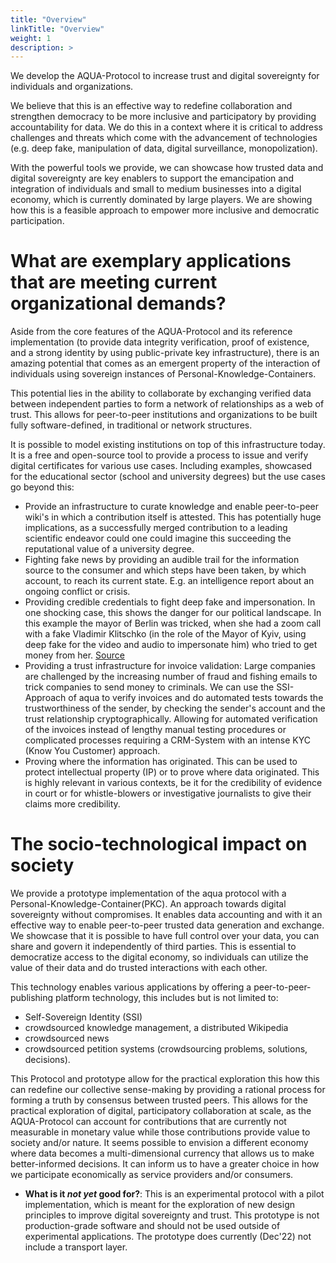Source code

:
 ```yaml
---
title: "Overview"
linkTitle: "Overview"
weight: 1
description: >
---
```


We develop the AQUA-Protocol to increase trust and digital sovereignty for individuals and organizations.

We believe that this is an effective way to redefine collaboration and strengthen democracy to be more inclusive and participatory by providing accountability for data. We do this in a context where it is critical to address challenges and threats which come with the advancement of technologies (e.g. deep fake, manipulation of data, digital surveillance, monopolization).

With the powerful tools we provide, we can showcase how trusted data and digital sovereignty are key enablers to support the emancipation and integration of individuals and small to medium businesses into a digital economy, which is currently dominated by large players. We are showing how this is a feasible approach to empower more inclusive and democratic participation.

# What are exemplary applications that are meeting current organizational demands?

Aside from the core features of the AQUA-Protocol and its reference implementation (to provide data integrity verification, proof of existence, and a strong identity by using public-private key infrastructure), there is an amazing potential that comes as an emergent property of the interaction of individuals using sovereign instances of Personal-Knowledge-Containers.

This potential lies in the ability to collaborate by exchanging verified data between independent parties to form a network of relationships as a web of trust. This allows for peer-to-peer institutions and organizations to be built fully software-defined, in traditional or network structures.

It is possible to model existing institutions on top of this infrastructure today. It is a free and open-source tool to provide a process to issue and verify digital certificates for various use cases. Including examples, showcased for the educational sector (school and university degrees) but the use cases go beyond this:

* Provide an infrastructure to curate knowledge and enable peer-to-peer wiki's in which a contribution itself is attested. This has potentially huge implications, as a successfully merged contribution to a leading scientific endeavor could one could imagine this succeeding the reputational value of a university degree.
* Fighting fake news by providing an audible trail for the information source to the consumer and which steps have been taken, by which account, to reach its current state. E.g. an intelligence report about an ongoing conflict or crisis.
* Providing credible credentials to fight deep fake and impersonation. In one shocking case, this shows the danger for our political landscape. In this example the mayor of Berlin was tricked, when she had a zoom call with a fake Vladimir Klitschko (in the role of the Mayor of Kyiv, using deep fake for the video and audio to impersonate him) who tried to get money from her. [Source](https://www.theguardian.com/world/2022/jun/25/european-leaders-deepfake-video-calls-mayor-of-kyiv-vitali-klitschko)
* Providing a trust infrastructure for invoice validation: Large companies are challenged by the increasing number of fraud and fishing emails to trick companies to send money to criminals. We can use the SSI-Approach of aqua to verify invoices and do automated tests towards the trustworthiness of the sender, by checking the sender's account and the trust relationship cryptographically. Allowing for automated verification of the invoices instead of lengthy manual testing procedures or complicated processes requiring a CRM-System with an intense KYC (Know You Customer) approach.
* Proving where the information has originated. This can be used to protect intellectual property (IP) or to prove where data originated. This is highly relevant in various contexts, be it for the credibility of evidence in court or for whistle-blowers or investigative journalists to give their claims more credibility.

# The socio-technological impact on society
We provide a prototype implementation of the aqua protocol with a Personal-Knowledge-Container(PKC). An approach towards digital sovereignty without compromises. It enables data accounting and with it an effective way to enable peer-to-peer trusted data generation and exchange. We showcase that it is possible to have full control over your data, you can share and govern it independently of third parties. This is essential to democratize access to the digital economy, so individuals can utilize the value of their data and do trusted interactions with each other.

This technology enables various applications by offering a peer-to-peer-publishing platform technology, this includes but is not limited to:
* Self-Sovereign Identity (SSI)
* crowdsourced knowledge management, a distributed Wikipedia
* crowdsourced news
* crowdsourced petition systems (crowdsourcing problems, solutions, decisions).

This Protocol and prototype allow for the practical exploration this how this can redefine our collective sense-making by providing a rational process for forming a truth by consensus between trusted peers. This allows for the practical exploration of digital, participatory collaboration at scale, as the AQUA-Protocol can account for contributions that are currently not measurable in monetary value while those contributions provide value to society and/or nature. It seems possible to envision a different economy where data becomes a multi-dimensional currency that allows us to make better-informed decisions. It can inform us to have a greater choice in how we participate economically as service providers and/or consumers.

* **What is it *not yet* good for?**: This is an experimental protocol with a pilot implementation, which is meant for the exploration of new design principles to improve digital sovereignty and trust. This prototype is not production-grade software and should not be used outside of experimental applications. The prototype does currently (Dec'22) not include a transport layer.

= What the exercise asks =
Copy out all of the listing word for word, but skip the images.

= Response for this exercise =
Source code

:
 ```yaml
---
title: "Overview"
linkTitle: "Overview"
weight: 1
description: >
---
```


We develop the AQUA-Protocol to increase trust and digital sovereignty for individuals and organizations.

We believe that this is an effective way to redefine collaboration and strengthen democracy to be more inclusive and participatory by providing accountability for data. We do this in a context where it is critical to address challenges and threats which come with the advancement of technologies (e.g. deep fake, manipulation of data, digital surveillance, monopolization).

With the powerful tools we provide, we can showcase how trusted data and digital sovereignty are key enablers to support the emancipation and integration of individuals and small to medium businesses into a digital economy, which is currently dominated by large players. We are showing how this is a feasible approach to empower more inclusive and democratic participation.

# What are exemplary applications that are meeting current organizational demands?

Aside from the core features of the AQUA-Protocol and its reference implementation (to provide data integrity verification, proof of existence, and a strong identity by using public-private key infrastructure), there is an amazing potential that comes as an emergent property of the interaction of individuals using sovereign instances of Personal-Knowledge-Containers.

This potential lies in the ability to collaborate by exchanging verified data between independent parties to form a network of relationships as a web of trust. This allows for peer-to-peer institutions and organizations to be built fully software-defined, in traditional or network structures.

It is possible to model existing institutions on top of this infrastructure today. It is a free and open-source tool to provide a process to issue and verify digital certificates for various use cases. Including examples, showcased for the educational sector (school and university degrees) but the use cases go beyond this:

* Provide an infrastructure to curate knowledge and enable peer-to-peer wiki's in which a contribution itself is attested. This has potentially huge implications, as a successfully merged contribution to a leading scientific endeavor could one could imagine this succeeding the reputational value of a university degree.
* Fighting fake news by providing an audible trail for the information source to the consumer and which steps have been taken, by which account, to reach its current state. E.g. an intelligence report about an ongoing conflict or crisis.
* Providing credible credentials to fight deep fake and impersonation. In one shocking case, this shows the danger for our political landscape. In this example the mayor of Berlin was tricked, when she had a zoom call with a fake Vladimir Klitschko (in the role of the Mayor of Kyiv, using deep fake for the video and audio to impersonate him) who tried to get money from her. [Source](https://www.theguardian.com/world/2022/jun/25/european-leaders-deepfake-video-calls-mayor-of-kyiv-vitali-klitschko)
* Providing a trust infrastructure for invoice validation: Large companies are challenged by the increasing number of fraud and fishing emails to trick companies to send money to criminals. We can use the SSI-Approach of aqua to verify invoices and do automated tests towards the trustworthiness of the sender, by checking the sender's account and the trust relationship cryptographically. Allowing for automated verification of the invoices instead of lengthy manual testing procedures or complicated processes requiring a CRM-System with an intense KYC (Know You Customer) approach.
* Proving where the information has originated. This can be used to protect intellectual property (IP) or to prove where data originated. This is highly relevant in various contexts, be it for the credibility of evidence in court or for whistle-blowers or investigative journalists to give their claims more credibility.

# The socio-technological impact on society
We provide a prototype implementation of the aqua protocol with a Personal-Knowledge-Container(PKC). An approach towards digital sovereignty without compromises. It enables data accounting and with it an effective way to enable peer-to-peer trusted data generation and exchange. We showcase that it is possible to have full control over your data, you can share and govern it independently of third parties. This is essential to democratize access to the digital economy, so individuals can utilize the value of their data and do trusted interactions with each other.

This technology enables various applications by offering a peer-to-peer-publishing platform technology, this includes but is not limited to:
* Self-Sovereign Identity (SSI)
* crowdsourced knowledge management, a distributed Wikipedia
* crowdsourced news
* crowdsourced petition systems (crowdsourcing problems, solutions, decisions).

This Protocol and prototype allow for the practical exploration this how this can redefine our collective sense-making by providing a rational process for forming a truth by consensus between trusted peers. This allows for the practical exploration of digital, participatory collaboration at scale, as the AQUA-Protocol can account for contributions that are currently not measurable in monetary value while those contributions provide value to society and/or nature. It seems possible to envision a different economy where data becomes a multi-dimensional currency that allows us to make better-informed decisions. It can inform us to have a greater choice in how we participate economically as service providers and/or consumers.

* **What is it *not yet* good for?**: This is an experimental protocol with a pilot implementation, which is meant for the exploration of new design principles to improve digital sovereignty and trust. This prototype is not production-grade software and should not be used outside of experimental applications. The prototype does currently (Dec'22) not include a transport layer.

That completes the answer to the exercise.